The statute here governing is chapter 58, Extraordinary Session of the Legislature of 1928, which was brought forward into the Code of 1930 as section 3145 thereof.
The appellee's contentions are: First, that this statute does not require timber on land to be assessed separately; and, second, if it does so require, the assessments made are res judicata. The statute, after providing that the land shall be assessed at its true value, continues: "Every person owning or being in possession, or in charge, of any land shall deliver to the tax assessor on demand and not later than April first in each year in which land is assessed, a list of all lands owned by, or in possession, or charge, made out on the tax lists prescribed; and showing the total number of acres (except the land be platted by blocks and lots), the total number of acres of cultivatable lands and the value thereof, the total number of acres of timbered lands and the value of the land, and the number of thousand feet of timber thereon and its value, and the number of acres of uncultivatable land and the value thereof; and buildings or improvements subject to taxation on any lands *Page 58 returned for assessment. . . . If any person shall deliver or disclose to an assessor, or deputy assessor, a list, statement, or return in regard to his land which, in the opinion of the assessor, or deputy assessor is false or fraudulent, or contains any understatement or undervaluation, or fails to show the proper classification of lands or fails to show timber, buildings and improvements, or other elements of value, the assessor shall make an assessment of the land with the proper classification thereof including the omitted things, at a valuation equal to the highest value at which like lands similarly situated are assessed.

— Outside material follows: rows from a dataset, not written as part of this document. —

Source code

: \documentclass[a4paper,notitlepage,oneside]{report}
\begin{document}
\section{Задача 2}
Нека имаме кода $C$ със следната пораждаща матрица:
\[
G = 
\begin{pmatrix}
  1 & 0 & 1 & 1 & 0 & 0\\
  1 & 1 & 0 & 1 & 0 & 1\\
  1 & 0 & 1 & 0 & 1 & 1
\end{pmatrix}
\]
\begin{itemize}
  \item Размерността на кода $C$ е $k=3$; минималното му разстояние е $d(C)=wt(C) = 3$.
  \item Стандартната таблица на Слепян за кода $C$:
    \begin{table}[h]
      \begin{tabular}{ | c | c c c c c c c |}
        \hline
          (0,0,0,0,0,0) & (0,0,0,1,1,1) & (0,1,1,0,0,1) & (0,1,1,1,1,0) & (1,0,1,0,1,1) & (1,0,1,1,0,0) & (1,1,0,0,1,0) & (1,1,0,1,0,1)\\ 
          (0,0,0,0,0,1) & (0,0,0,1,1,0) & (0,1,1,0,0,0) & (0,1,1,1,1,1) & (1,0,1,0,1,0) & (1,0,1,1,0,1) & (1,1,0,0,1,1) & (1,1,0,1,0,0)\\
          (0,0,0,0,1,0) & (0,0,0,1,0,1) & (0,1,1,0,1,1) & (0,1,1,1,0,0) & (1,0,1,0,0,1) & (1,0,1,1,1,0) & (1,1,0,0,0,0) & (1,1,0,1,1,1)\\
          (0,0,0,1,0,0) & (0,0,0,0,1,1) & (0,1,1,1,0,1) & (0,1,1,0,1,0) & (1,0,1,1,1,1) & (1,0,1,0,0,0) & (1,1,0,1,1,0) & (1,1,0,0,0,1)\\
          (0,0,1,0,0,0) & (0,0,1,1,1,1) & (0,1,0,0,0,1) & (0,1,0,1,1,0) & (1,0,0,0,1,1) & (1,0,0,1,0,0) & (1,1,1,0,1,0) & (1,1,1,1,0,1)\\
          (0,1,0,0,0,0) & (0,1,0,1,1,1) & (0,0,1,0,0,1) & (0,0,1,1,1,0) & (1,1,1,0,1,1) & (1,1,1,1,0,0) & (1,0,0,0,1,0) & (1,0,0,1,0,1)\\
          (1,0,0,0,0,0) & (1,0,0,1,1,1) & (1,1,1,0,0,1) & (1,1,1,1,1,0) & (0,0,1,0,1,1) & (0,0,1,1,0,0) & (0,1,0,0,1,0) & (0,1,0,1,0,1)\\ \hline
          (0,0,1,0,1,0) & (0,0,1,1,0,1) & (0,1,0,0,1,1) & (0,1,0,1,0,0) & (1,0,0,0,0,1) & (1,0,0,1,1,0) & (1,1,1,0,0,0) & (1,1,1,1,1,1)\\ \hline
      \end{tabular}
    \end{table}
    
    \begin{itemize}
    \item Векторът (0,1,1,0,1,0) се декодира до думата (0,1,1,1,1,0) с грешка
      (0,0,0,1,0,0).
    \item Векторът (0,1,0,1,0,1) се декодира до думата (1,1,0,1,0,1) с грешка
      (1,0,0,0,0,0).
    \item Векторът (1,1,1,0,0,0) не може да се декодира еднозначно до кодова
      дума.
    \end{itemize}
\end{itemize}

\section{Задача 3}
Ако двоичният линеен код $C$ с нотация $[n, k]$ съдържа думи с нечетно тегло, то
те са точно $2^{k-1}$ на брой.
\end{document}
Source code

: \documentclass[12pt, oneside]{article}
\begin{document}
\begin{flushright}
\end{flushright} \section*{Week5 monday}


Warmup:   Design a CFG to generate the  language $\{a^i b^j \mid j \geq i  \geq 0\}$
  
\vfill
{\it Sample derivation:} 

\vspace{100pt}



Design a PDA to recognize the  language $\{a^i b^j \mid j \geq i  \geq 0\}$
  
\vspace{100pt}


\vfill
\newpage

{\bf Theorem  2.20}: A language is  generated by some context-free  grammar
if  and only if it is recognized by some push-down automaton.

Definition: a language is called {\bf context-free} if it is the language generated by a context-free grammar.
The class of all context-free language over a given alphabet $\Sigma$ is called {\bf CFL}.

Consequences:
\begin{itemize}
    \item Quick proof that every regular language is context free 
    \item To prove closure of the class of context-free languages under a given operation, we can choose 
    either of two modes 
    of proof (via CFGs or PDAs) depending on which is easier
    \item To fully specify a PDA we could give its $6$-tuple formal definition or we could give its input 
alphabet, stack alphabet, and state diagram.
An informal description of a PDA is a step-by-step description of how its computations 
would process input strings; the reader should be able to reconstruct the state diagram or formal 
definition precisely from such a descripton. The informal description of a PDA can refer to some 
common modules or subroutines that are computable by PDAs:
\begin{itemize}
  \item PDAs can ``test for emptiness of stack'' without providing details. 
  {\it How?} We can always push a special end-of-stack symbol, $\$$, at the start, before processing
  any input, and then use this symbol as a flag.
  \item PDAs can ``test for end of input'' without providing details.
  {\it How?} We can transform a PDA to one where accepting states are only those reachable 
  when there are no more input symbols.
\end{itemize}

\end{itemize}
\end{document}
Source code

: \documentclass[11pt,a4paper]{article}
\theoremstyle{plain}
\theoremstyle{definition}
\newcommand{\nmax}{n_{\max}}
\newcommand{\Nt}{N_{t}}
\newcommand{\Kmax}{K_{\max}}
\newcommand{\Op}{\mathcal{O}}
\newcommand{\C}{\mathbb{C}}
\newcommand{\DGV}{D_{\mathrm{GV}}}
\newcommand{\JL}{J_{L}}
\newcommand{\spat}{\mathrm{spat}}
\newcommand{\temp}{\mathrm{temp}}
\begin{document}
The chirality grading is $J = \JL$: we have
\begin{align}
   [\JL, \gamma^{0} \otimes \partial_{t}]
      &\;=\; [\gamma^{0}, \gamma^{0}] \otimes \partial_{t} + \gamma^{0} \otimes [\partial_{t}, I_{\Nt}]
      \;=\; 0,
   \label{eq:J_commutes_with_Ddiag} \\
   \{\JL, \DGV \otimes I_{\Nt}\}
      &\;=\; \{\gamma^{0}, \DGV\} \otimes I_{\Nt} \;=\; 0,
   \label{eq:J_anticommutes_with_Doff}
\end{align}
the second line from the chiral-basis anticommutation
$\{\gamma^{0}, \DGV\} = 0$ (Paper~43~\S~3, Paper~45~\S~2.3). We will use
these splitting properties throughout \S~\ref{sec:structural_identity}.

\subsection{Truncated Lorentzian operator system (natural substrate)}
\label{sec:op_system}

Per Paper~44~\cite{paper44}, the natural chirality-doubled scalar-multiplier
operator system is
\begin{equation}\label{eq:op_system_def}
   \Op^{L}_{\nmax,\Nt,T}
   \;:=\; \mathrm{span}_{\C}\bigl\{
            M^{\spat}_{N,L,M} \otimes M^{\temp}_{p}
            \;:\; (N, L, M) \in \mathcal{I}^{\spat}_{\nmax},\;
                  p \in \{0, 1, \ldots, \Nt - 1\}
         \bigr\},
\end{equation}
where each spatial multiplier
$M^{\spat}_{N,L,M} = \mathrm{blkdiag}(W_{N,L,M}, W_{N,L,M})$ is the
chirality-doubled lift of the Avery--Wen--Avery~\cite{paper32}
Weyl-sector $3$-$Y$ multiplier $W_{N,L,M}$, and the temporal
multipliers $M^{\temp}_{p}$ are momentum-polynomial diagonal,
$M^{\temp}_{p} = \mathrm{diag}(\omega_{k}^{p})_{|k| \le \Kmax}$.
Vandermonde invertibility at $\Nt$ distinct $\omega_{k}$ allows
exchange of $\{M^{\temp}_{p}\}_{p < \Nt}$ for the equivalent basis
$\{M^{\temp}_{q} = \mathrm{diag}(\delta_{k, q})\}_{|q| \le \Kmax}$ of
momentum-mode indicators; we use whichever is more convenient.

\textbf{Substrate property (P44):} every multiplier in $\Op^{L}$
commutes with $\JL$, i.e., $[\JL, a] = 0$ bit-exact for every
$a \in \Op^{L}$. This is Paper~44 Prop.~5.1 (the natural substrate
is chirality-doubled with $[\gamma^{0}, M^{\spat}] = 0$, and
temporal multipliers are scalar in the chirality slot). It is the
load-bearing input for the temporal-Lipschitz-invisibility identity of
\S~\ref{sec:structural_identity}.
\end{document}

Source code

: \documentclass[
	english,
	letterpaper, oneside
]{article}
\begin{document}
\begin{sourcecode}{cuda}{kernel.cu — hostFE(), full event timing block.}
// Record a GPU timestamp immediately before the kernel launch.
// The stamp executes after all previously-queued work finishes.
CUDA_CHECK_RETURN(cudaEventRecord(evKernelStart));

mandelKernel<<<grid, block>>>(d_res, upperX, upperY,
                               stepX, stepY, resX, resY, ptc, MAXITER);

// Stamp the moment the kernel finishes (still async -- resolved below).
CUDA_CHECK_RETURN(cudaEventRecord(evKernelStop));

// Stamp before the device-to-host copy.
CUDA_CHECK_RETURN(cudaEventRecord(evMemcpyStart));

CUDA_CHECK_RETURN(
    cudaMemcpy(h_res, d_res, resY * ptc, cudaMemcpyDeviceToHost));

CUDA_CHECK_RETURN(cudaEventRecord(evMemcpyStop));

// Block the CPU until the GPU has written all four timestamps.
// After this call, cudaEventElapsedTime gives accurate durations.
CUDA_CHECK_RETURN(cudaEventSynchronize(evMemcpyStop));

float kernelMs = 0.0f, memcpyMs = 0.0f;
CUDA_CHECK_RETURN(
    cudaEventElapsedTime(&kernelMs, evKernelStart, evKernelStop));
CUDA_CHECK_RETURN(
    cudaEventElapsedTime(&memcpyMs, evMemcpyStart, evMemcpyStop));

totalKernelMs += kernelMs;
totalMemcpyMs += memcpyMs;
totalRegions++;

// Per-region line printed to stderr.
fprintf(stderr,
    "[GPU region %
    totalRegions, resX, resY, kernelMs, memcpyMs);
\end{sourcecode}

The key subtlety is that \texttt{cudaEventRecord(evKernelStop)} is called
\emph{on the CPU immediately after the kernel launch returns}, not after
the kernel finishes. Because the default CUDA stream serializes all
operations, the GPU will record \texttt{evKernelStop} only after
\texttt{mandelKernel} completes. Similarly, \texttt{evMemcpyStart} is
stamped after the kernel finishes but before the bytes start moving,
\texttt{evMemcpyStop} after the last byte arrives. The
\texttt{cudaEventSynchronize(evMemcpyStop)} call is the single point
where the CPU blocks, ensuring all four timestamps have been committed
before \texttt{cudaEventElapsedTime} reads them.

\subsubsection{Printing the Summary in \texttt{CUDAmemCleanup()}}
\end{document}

Lands not given in by any person shall be assessed in the same manner by the assessor at a valuation equal to the assessment of other like lands similarly situated and all timber, buildings, and improvements, or other elements of value shall in all cases be separately valued and assessed."
The appellee admits that this statute requires the assessor, when assessing "lands not given in by any person," to separately value and assess the timber growing thereon, but says that a separate assessment of timber is not required where the land has been given in for assessment. Its argument, in substance, is that requiring persons giving in land for assessment to set forth the improvements and timber thereon, and their value, is for the purpose of enabling the assessor to properly arrive at the true value of the land, and that requiring the assessor, when assessing land not given in, to separately value and assess the timber and improvements thereon, is for the reason that the improvements and timber may be owned by one person, and the land itself by another, in which event, section 3146, Code of 1930, requires a separate assessment, and the assessor in making the assessment would not know whether there were separate ownerships.
We are unable to agree with this interpretation of the statute. It requires a person, giving in land for assessment, to disclose the value of the timber and improvements *Page 59 thereon, and concludes as follows: "And all timber, buildings, and improvements, or other elements of value shall in all cases be separately valued and assessed." (Italics ours.)
But appellee says that this language refers only to assessments made by the assessor on property not given in therefor. The requirement is that "lands not given in by any person shall be assessed in the same manner by the assessor," manifestly meaning in the manner that land is assessed when given in therefor, and that the words "in all cases," unless limited by construction, cover all assessments made by the assessor, whether given in therefor or not. Had the Legislature intended to limit such assessments to those initiated by the assessor, it could have, easily and definitely, so provided by using the words "in such cases," instead of the words "in all cases."
This being the requirement of the statute, the timber on the land has escaped taxation, and the assessment of the land alone was not an adjudication by the board of supervisors that there was no timber on the land, or that the timber thereon was of no value. Darnell v. Johnson, State Revenue Agent, 109 Miss. 570, 68 So. 780. In that case the writer hereof expressed a contrary view, but a majority of the court disagreed with him. The judgment of the court below will be reversed.
At the trial on the appeal to the court below, the parties agreed on the amount of timber on the land and its value. This amount and value were different from that assessed and approved by the board of supervisors. The court below should have approved the assessment of the timber, but should have set aside the order of the board of supervisors insofar as it fixed the amount and value of the timber, and should have entered an order fixing the amount and value thereof as per the agreement of the parties. This will be done here.